JM: Loads. Drama teachers, English teachers, certain directors, casting directors, writers etc – it takes a village.

OR: How do people react when you tell them what you do

JM: At home – not well. My dog just tells me to fuck off.  Mostly people just ask if I’ve been on the telly

OR: In terms of how you work, what is your craft/graft/ instinct ratio?

JM: 10% instinct. 90% hard work.

OR: Do you believe in writer’s/ creative block?

JM: Yes. In my case stage fright and writer’s block are linked. Both related to the delicate eco system inside my head being invaded by a shit storm of bullies, narcissists and neg-addicts. Kindness helps.

OR: What do you love most about your job?

JM: That it changes my mind.

OR: What do you find most challenging?

JM: Sometimes getting out of my own way feels impossible.

OR: What is your super power?

JM: Ignoring shit.

OR: What’s the biggest risk you’ve taken, personal or professional?

JM: Saying no to stuff that is lucrative in the short time but potentially creatively uninspiring.

OR: What’s your biggest fail – professional or otherwise – and what did you learn?

There has been so much failure and rejection. To name one would feel like betraying all the others. Best advice: feel all the feelings – the pity, the jealousy, the sadness – then do it all over again like the beautiful masochist that you are. There is gold in them there failures – big and small. And no straight lines in nature. We are programmed to believe that a successful career trajectory goes in a priapic straight line. That’s just not true. Especially for women. Follow your own lead. Keep on failing. You’ll fail betterer each time  – to mangle the master, Mr Beckett.

OR: What is your relationship with time and ‘time management’?

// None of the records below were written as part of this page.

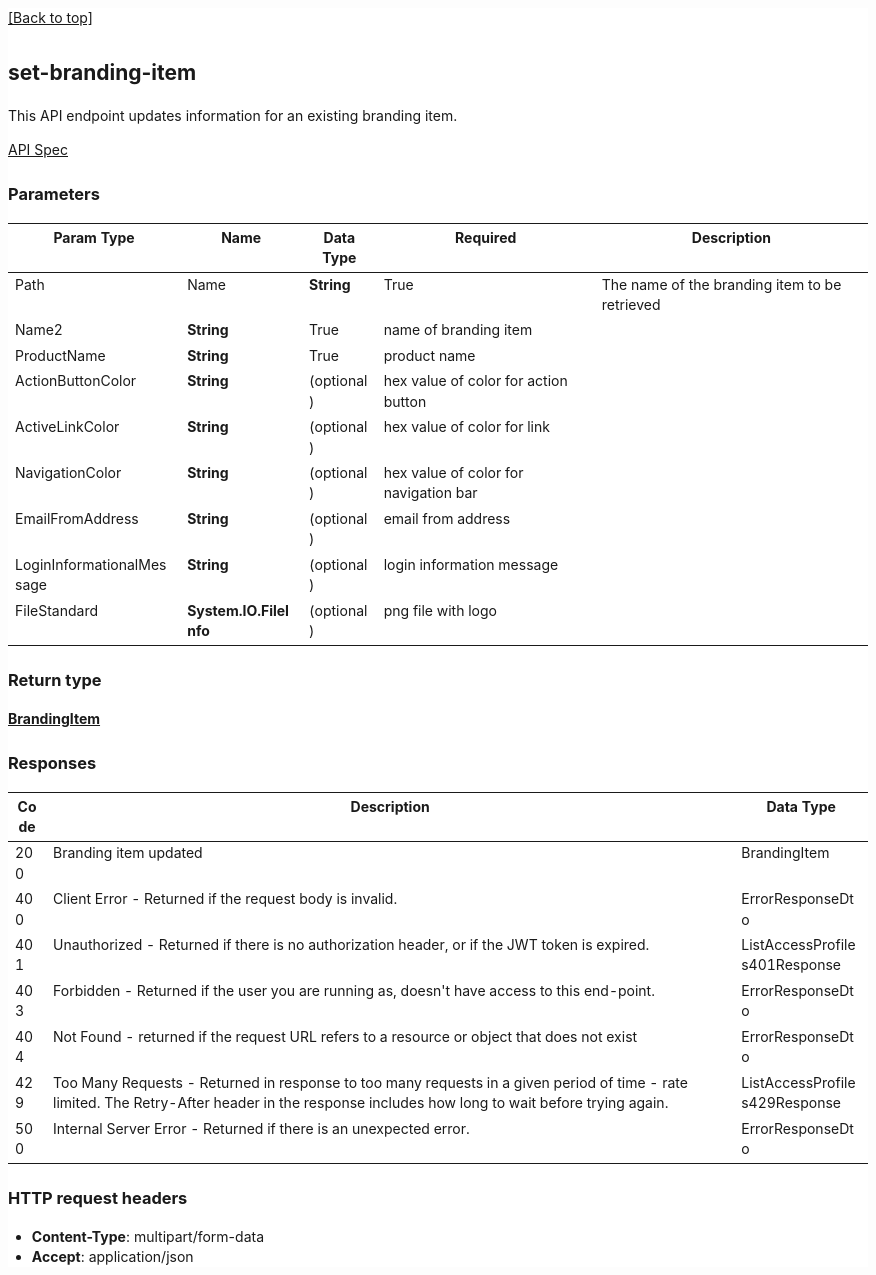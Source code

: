 [[Back to top]](#)

## set-branding-item

This API endpoint updates information for an existing branding item.

[API Spec](https://developer.sailpoint.com/docs/api/v2025/set-branding-item)

### Parameters

| Param Type | Name | Data Type | Required | Description |
| --- | --- | --- | --- | --- |
| Path | Name | **String** | True | The name of the branding item to be retrieved |
| Name2 | **String** | True | name of branding item |
| ProductName | **String** | True | product name |
| ActionButtonColor | **String** | (optional) | hex value of color for action button |
| ActiveLinkColor | **String** | (optional) | hex value of color for link |
| NavigationColor | **String** | (optional) | hex value of color for navigation bar |
| EmailFromAddress | **String** | (optional) | email from address |
| LoginInformationalMessage | **String** | (optional) | login information message |
| FileStandard | **System.IO.FileInfo** | (optional) | png file with logo |

### Return type

[**BrandingItem**](../models/branding-item)

### Responses

| Code | Description | Data Type |
| --- | --- | --- |
| 200 | Branding item updated | BrandingItem |
| 400 | Client Error - Returned if the request body is invalid. | ErrorResponseDto |
| 401 | Unauthorized - Returned if there is no authorization header, or if the JWT token is expired. | ListAccessProfiles401Response |
| 403 | Forbidden - Returned if the user you are running as, doesn&#39;t have access to this end-point. | ErrorResponseDto |
| 404 | Not Found - returned if the request URL refers to a resource or object that does not exist | ErrorResponseDto |
| 429 | Too Many Requests - Returned in response to too many requests in a given period of time - rate limited. The Retry-After header in the response includes how long to wait before trying again. | ListAccessProfiles429Response |
| 500 | Internal Server Error - Returned if there is an unexpected error. | ErrorResponseDto |

### HTTP request headers

- **Content-Type**: multipart/form-data
- **Accept**: application/json
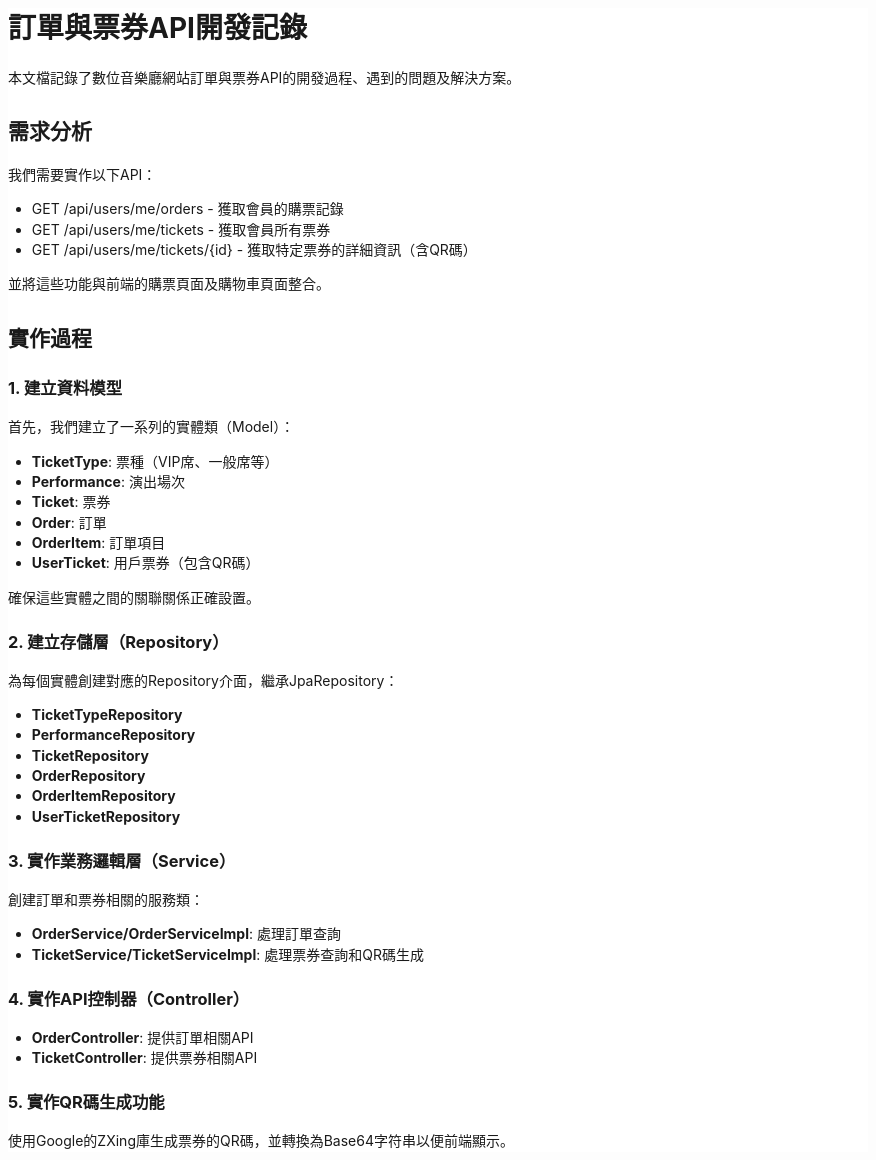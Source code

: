 # 訂單與票券API開發記錄

本文檔記錄了數位音樂廳網站訂單與票券API的開發過程、遇到的問題及解決方案。

## 需求分析

我們需要實作以下API：
* GET /api/users/me/orders - 獲取會員的購票記錄
* GET /api/users/me/tickets - 獲取會員所有票券
* GET /api/users/me/tickets/{id} - 獲取特定票券的詳細資訊（含QR碼）

並將這些功能與前端的購票頁面及購物車頁面整合。

## 實作過程

### 1. 建立資料模型

首先，我們建立了一系列的實體類（Model）：
- **TicketType**: 票種（VIP席、一般席等）
- **Performance**: 演出場次
- **Ticket**: 票券
- **Order**: 訂單
- **OrderItem**: 訂單項目
- **UserTicket**: 用戶票券（包含QR碼）

確保這些實體之間的關聯關係正確設置。

### 2. 建立存儲層（Repository）

為每個實體創建對應的Repository介面，繼承JpaRepository：
- **TicketTypeRepository**
- **PerformanceRepository**
- **TicketRepository** 
- **OrderRepository**
- **OrderItemRepository**
- **UserTicketRepository**

### 3. 實作業務邏輯層（Service）

創建訂單和票券相關的服務類：
- **OrderService/OrderServiceImpl**: 處理訂單查詢
- **TicketService/TicketServiceImpl**: 處理票券查詢和QR碼生成

### 4. 實作API控制器（Controller）

- **OrderController**: 提供訂單相關API
- **TicketController**: 提供票券相關API

### 5. 實作QR碼生成功能

使用Google的ZXing庫生成票券的QR碼，並轉換為Base64字符串以便前端顯示。
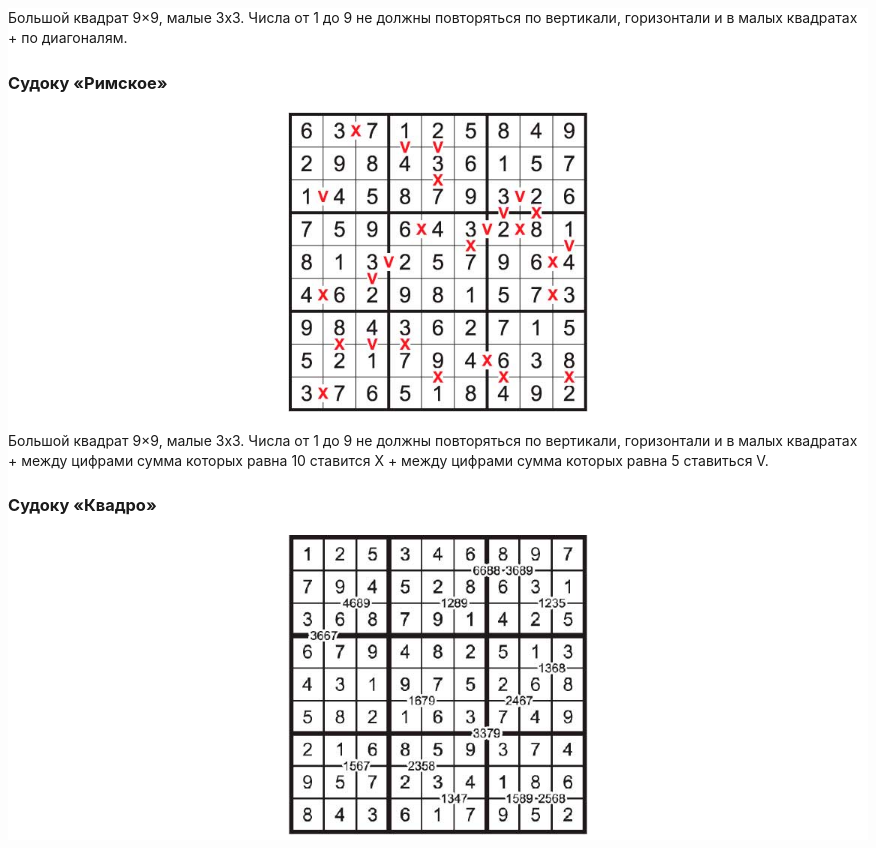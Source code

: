 
Большой квадрат 9×9, малые 3х3. Числа от 1 до 9 не должны повторяться по вертикали, горизонтали и в малых квадратах + по диагоналям.

### Судоку «Римское» 

<p  align="center">
<img src="./picReadme/sudokurivskoe.jpg" width="300" height="300"/>
</p> 

Большой квадрат 9×9, малые 3х3. Числа от 1 до 9 не должны повторяться по вертикали, горизонтали и в малых квадратах + между цифрами сумма которых равна 10 ставится X + между цифрами сумма которых равна 5 ставиться V.

### Судоку «Квадро» 

<p  align="center">
<img src="./picReadme/sudokukvadro.jpg" width="300" height="300"/>
</p>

JM: I think that frittering it away can sometimes be just as important as ‘diarising’ the jaysus out of every minute.

OR: What experience has most shaped who you are today?

JM: Psychotherapy. And seeing Annie at the Gaiety Theatre in 1982.

OR: What would you say to an 18 year old now, hoping to trace your career?

JM: Listen to yourself. Be kind to yourself.  Stop drinking until you fall over.

Justine is about to open in ‘Bodies’ by Vivienne Franzmann at the Royal Court Upstairs and starts rehearsals for ‘Beginning’ by David Eldridge for the National Theatre at the end of August.